A verbatim copy of the full data, with no pictures, is the expected answer.
<<<<
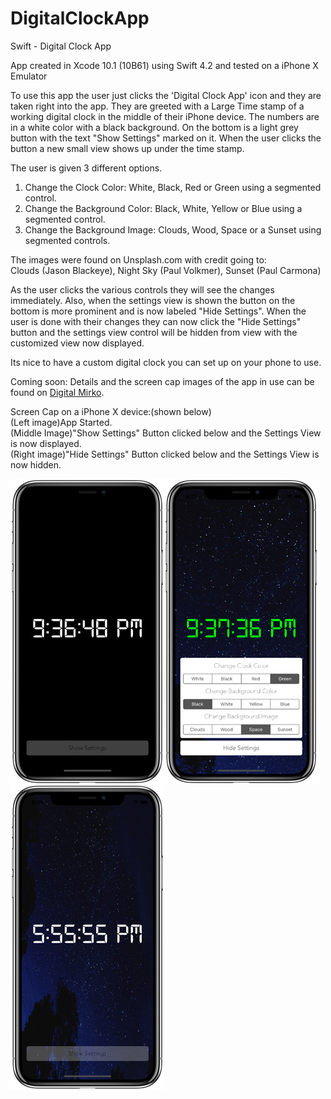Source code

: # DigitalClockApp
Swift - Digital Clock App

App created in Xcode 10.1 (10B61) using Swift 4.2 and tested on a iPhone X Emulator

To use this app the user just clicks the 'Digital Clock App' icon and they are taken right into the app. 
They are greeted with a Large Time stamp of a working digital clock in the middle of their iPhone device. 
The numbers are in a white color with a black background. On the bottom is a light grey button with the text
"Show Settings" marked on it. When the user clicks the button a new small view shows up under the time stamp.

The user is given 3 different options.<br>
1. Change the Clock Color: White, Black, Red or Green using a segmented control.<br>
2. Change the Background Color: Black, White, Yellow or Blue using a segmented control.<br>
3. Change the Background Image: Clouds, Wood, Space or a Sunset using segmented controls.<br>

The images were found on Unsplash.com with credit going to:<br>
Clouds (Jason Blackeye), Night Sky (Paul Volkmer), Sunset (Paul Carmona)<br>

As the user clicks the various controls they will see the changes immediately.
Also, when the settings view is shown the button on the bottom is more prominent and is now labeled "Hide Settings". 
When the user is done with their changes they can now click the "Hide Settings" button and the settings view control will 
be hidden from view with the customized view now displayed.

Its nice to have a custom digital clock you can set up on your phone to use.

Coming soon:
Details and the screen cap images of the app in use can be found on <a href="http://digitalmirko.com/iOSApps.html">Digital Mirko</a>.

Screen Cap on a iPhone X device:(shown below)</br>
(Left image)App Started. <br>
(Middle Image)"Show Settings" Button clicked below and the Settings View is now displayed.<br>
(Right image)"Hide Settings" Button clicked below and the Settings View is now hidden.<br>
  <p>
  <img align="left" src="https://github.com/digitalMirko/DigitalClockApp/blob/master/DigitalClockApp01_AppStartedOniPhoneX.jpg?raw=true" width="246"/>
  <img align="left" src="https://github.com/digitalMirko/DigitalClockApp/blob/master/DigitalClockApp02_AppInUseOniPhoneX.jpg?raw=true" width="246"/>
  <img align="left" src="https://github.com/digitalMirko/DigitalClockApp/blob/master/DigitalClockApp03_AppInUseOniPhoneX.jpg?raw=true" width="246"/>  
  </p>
>>>>
▶ **Exercise output**:
Source code

: # DigitalClockApp
Swift - Digital Clock App

App created in Xcode 10.1 (10B61) using Swift 4.2 and tested on a iPhone X Emulator

To use this app the user just clicks the 'Digital Clock App' icon and they are taken right into the app. 
They are greeted with a Large Time stamp of a working digital clock in the middle of their iPhone device. 
The numbers are in a white color with a black background. On the bottom is a light grey button with the text
"Show Settings" marked on it. When the user clicks the button a new small view shows up under the time stamp.

The user is given 3 different options.<br>
1. Change the Clock Color: White, Black, Red or Green using a segmented control.<br>
2. Change the Background Color: Black, White, Yellow or Blue using a segmented control.<br>
3. Change the Background Image: Clouds, Wood, Space or a Sunset using segmented controls.<br>

The images were found on Unsplash.com with credit going to:<br>
Clouds (Jason Blackeye), Night Sky (Paul Volkmer), Sunset (Paul Carmona)<br>

As the user clicks the various controls they will see the changes immediately.
Also, when the settings view is shown the button on the bottom is more prominent and is now labeled "Hide Settings". 
When the user is done with their changes they can now click the "Hide Settings" button and the settings view control will 
be hidden from view with the customized view now displayed.

Its nice to have a custom digital clock you can set up on your phone to use.

Coming soon:
Details and the screen cap images of the app in use can be found on <a href="http://digitalmirko.com/iOSApps.html">Digital Mirko</a>.

Screen Cap on a iPhone X device:(shown below)</br>
(Left image)App Started. <br>
(Middle Image)"Show Settings" Button clicked below and the Settings View is now displayed.<br>
(Right image)"Hide Settings" Button clicked below and the Settings View is now hidden.<br>
  <p>
  <img align="left" src="https://github.com/digitalMirko/DigitalClockApp/blob/master/DigitalClockApp01_AppStartedOniPhoneX.jpg?raw=true" width="246"/>
  <img align="left" src="https://github.com/digitalMirko/DigitalClockApp/blob/master/DigitalClockApp02_AppInUseOniPhoneX.jpg?raw=true" width="246"/>
  <img align="left" src="https://github.com/digitalMirko/DigitalClockApp/blob/master/DigitalClockApp03_AppInUseOniPhoneX.jpg?raw=true" width="246"/>  
  </p>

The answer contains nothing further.